What this task involves: Scan the entries below for the string "inverse" and copy every line where it turns up.

Extracted records:
◆ ◆ ◆ ◆ ◆ ◆ ◆

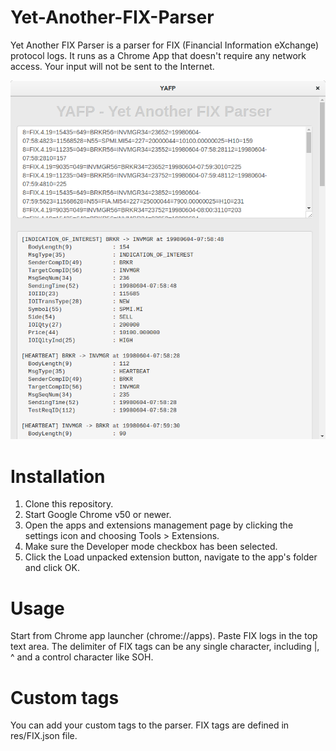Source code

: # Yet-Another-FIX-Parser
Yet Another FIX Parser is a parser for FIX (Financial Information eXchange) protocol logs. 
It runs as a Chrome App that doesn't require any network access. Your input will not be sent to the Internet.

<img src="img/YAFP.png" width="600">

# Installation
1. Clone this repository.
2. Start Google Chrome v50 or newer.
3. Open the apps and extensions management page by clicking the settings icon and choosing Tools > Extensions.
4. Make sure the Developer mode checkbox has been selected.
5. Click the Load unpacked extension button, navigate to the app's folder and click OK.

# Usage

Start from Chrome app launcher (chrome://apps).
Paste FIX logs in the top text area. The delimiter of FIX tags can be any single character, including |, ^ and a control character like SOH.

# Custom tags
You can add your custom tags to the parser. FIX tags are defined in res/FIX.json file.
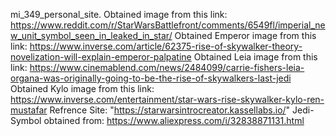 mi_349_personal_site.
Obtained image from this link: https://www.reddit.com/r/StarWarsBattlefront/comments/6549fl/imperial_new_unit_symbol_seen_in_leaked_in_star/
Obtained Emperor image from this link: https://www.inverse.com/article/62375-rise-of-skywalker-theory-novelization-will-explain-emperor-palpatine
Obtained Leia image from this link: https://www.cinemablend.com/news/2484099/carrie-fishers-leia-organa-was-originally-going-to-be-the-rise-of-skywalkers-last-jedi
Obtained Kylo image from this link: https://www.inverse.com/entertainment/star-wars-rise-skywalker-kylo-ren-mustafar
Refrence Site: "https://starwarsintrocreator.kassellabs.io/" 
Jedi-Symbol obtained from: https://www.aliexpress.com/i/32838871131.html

◆ ◆ ◆ ◆ ◆ ◆ ◆

Written solution:
Obtained Emperor image from this link: https://www.inverse.com/article/62375-rise-of-skywalker-theory-novelization-will-explain-emperor-palpatine
Obtained Kylo image from this link: https://www.inverse.com/entertainment/star-wars-rise-skywalker-kylo-ren-mustafar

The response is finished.